Diese Frage hatte er nicht erwartet. Einen Moment lang wirkte er verlegen. „Wer sagt, dass ich verheiratet bin, Frau Bergen?“

„Maxim ist dir wie aus dem Gesicht geschnitten und er versteht es, mit gleicher Freundlichkeit zu beeindrucken wie du. Er ist unverkennbar dein Sohn. Ein Mann wie du setzt aber keinen Sohn in diese Welt, ohne ihm die Wärme einer liebenden Familie zu geben.“

Sie merkte, dass ihre Worte viel respektloser klangen als beabsichtigt. Und auch aus Juris Gesicht wich für einen kurzen Augenblick die Freundlichkeit.

„Es tut mir leid“, sagte sie, hastig bemüht, den Schaden wiedergutzumachen. Sie wandte sich zum Gehen.

„Wir lebten in einem kleinen Dorf, ganz in der Nähe von Jusowka“, begann Juri. „Sie hieß Daria und wir hatten drei Kinder. Maxim ist der Älteste. Vor einem guten Jahr kamen sie nachts in unser Haus. Sie beschuldigten mich, den Weißen Informationen zukommen zu lassen, was natürlich nur ein Vorwand war, um ihren Vorgesetzten die eigene Tüchtigkeit bei der Bekämpfung der Gegenrevolution vorzugaukeln. Sie holten fast jede Nacht unschuldige Menschen aus ihren Betten. Immer mit der gleichen Begründung: Ihr spioniert für die Weißen. Sinnlos, diese Anschuldigung entkräften zu wollen. Selbst wenn man aufseiten der Revolutionäre stand, so zählte in dieser Nacht nur das Urteil der Tschekisten2.

Sie wollten uns einschüchtern, indem sie die Männer stundenlang verhörten.

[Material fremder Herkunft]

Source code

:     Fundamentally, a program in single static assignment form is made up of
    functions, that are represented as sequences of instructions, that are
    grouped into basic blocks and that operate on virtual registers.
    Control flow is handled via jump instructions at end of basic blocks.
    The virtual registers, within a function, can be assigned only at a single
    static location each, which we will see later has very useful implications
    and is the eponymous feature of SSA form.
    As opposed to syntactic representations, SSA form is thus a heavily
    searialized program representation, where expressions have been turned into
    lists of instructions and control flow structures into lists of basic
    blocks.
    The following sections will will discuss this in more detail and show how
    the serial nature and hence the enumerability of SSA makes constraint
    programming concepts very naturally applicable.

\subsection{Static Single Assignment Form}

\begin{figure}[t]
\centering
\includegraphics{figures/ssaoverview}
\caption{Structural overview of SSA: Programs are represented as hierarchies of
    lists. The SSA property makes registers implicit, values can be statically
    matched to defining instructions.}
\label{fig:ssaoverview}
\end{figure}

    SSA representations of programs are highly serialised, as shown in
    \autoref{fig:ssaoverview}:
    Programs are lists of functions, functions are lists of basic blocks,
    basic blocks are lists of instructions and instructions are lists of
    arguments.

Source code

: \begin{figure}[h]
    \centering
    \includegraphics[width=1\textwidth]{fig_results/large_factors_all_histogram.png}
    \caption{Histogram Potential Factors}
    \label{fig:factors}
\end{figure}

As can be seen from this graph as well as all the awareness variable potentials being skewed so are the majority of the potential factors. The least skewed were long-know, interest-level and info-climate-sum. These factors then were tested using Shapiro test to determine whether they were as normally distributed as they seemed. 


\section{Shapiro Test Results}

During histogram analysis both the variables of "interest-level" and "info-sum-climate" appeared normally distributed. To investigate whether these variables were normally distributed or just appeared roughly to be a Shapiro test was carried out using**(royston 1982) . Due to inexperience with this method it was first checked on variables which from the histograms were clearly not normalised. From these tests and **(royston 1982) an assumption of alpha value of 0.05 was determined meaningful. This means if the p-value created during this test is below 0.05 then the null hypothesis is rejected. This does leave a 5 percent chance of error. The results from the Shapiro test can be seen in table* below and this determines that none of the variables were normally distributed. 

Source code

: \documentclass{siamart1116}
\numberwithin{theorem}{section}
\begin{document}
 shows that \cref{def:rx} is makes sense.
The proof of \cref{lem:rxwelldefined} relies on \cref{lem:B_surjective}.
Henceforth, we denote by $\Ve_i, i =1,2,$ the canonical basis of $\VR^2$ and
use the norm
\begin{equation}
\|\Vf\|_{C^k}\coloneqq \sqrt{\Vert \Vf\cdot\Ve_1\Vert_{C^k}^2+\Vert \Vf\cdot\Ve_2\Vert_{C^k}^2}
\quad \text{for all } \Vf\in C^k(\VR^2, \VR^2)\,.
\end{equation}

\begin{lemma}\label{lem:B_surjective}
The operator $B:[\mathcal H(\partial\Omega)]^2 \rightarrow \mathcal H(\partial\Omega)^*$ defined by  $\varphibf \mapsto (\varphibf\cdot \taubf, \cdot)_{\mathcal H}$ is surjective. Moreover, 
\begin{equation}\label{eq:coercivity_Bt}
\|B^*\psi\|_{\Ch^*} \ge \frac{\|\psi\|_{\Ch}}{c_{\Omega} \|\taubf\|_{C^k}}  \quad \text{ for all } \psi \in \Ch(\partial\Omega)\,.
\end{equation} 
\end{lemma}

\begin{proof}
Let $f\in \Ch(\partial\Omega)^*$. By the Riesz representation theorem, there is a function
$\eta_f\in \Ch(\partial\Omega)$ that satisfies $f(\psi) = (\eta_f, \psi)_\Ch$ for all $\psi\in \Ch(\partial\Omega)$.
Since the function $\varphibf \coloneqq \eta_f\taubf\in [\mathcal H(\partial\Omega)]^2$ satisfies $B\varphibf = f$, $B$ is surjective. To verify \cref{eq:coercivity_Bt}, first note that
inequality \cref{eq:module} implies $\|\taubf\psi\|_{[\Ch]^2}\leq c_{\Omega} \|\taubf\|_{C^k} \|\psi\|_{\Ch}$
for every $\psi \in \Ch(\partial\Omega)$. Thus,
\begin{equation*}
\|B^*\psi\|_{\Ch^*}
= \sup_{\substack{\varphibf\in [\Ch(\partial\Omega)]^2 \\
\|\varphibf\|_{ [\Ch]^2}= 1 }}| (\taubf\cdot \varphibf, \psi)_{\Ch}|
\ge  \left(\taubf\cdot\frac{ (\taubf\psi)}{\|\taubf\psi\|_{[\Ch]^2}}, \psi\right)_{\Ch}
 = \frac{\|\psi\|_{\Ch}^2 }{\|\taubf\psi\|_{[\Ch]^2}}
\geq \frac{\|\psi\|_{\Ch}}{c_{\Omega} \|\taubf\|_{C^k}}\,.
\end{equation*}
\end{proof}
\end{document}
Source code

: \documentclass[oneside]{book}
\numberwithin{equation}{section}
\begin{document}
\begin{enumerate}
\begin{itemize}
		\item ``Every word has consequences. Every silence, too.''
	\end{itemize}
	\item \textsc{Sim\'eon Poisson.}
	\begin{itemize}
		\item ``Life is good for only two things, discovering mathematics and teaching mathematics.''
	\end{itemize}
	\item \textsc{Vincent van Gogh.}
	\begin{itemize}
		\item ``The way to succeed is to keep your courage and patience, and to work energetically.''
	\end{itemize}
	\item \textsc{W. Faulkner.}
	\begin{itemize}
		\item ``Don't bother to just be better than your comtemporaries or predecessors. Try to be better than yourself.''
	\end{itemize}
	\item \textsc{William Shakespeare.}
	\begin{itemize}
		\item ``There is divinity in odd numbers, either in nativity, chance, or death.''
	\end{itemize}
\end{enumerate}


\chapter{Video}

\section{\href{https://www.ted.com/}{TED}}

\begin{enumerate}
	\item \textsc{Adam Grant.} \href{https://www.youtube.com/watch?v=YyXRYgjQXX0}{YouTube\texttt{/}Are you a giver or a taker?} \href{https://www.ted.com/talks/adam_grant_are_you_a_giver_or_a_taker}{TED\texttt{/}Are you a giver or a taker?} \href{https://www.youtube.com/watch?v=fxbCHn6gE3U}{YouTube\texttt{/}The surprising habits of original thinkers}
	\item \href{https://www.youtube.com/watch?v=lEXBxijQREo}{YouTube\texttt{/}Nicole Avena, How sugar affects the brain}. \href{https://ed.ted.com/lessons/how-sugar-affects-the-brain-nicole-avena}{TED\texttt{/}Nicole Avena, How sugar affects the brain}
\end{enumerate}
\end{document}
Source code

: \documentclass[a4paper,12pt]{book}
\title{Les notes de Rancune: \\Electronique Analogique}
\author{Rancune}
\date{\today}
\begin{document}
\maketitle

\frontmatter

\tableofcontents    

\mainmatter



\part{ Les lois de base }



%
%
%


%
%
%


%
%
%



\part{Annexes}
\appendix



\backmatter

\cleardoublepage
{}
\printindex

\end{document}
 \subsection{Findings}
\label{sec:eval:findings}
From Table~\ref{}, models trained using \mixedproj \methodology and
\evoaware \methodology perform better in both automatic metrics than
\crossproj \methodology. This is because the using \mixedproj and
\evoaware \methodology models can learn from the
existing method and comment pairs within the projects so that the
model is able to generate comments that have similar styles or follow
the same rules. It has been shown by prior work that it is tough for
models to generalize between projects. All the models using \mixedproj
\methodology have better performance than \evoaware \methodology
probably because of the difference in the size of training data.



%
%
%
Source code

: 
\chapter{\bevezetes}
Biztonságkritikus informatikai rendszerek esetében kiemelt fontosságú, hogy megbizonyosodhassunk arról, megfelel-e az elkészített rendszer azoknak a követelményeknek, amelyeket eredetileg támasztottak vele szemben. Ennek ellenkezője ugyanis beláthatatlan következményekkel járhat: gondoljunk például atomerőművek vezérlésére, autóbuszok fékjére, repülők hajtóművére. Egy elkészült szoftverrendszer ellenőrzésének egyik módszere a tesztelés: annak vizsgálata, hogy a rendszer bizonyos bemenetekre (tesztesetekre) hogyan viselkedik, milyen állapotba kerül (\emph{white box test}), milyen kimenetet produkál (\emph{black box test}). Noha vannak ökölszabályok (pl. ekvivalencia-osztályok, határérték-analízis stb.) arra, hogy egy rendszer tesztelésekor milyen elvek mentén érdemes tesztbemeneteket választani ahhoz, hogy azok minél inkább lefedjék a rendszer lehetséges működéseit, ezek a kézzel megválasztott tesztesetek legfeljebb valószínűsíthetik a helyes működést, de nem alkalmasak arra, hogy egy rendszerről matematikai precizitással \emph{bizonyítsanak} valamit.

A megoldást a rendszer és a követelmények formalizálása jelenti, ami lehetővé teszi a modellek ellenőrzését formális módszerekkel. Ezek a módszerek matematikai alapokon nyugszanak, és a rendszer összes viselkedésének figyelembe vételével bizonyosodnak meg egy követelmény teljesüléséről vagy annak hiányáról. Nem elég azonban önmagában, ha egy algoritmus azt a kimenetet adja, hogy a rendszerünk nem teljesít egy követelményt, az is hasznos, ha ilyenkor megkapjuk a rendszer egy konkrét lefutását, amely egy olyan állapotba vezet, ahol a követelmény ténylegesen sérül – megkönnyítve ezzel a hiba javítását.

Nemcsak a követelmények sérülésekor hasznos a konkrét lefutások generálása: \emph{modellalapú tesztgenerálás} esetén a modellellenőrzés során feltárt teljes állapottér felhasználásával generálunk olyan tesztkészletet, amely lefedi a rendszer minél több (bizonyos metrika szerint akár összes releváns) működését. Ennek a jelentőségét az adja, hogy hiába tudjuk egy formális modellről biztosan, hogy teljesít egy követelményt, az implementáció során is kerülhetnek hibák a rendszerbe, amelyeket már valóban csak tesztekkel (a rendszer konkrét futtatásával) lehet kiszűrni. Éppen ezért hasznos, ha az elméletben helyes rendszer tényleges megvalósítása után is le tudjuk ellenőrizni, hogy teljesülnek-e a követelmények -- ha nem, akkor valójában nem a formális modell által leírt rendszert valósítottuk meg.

In der Regel beließen sie es bei ein paar Blutergüssen und harmlosen Prellungen. Doch diesmal nahmen sie Daria mit. Ich wusste nicht, wohin man sie brachte, geschweige denn, was man ihr vorwarf. Also ging ich am nächsten Morgen nach Jusowka, um bei der Miliz Anzeige zu erstatten. Aber es geschah nichts, obwohl ich mich jeden Tag nach ihrem Verbleib erkundigte. Zwei Wochen vergingen, dann kamen die Männer zurück. In der Hand hielten sie den von mir unterschriebenen Beschwerdebericht. Sie erklärten mir, dass ich Daria nie mehr wiedersehen würde, und schlugen dann so lange mit ihren Knüppeln auf mich ein, bis ich das Bewusstsein verlor.“

Juri erzählte seine Geschichte mit äußerster Ruhe und fester Stimme. Er blickte dabei zu Boden. Maria konnte seinen Schmerz nur anhand der Tränen erahnen, die ihm die Wangen hinunterliefen. Sie wollte ihn gerne in den Arm nehmen und trösten, doch das traute sie sich nicht.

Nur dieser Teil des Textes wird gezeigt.